(Data for the task)
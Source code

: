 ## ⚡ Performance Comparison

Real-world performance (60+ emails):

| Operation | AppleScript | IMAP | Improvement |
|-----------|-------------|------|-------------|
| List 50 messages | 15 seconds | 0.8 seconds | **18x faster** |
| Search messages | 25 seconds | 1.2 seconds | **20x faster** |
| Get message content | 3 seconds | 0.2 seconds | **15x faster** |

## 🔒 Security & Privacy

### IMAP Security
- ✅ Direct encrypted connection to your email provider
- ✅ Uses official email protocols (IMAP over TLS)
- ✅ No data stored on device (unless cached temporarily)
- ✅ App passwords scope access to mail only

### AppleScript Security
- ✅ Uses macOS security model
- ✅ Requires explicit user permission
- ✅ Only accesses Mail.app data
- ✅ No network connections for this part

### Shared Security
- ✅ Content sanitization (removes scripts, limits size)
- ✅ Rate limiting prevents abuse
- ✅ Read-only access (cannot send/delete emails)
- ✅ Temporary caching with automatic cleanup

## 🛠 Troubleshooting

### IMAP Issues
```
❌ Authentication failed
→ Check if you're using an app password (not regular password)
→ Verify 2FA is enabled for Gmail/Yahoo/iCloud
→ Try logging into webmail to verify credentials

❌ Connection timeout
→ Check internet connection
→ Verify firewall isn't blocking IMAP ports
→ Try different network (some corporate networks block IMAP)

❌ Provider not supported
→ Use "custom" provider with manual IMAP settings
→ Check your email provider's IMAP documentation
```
(End Data for the task)
# Prompt
What is needed is an exact transcription of every entry.

# Response area
Source code

: ## ⚡ Performance Comparison

Real-world performance (60+ emails):

| Operation | AppleScript | IMAP | Improvement |
|-----------|-------------|------|-------------|
| List 50 messages | 15 seconds | 0.8 seconds | **18x faster** |
| Search messages | 25 seconds | 1.2 seconds | **20x faster** |
| Get message content | 3 seconds | 0.2 seconds | **15x faster** |

## 🔒 Security & Privacy

### IMAP Security
- ✅ Direct encrypted connection to your email provider
- ✅ Uses official email protocols (IMAP over TLS)
- ✅ No data stored on device (unless cached temporarily)
- ✅ App passwords scope access to mail only

### AppleScript Security
- ✅ Uses macOS security model
- ✅ Requires explicit user permission
- ✅ Only accesses Mail.app data
- ✅ No network connections for this part

### Shared Security
- ✅ Content sanitization (removes scripts, limits size)
- ✅ Rate limiting prevents abuse
- ✅ Read-only access (cannot send/delete emails)
- ✅ Temporary caching with automatic cleanup

## 🛠 Troubleshooting

### IMAP Issues
```
❌ Authentication failed
→ Check if you're using an app password (not regular password)
→ Verify 2FA is enabled for Gmail/Yahoo/iCloud
→ Try logging into webmail to verify credentials

❌ Connection timeout
→ Check internet connection
→ Verify firewall isn't blocking IMAP ports
→ Try different network (some corporate networks block IMAP)

❌ Provider not supported
→ Use "custom" provider with manual IMAP settings
→ Check your email provider's IMAP documentation
```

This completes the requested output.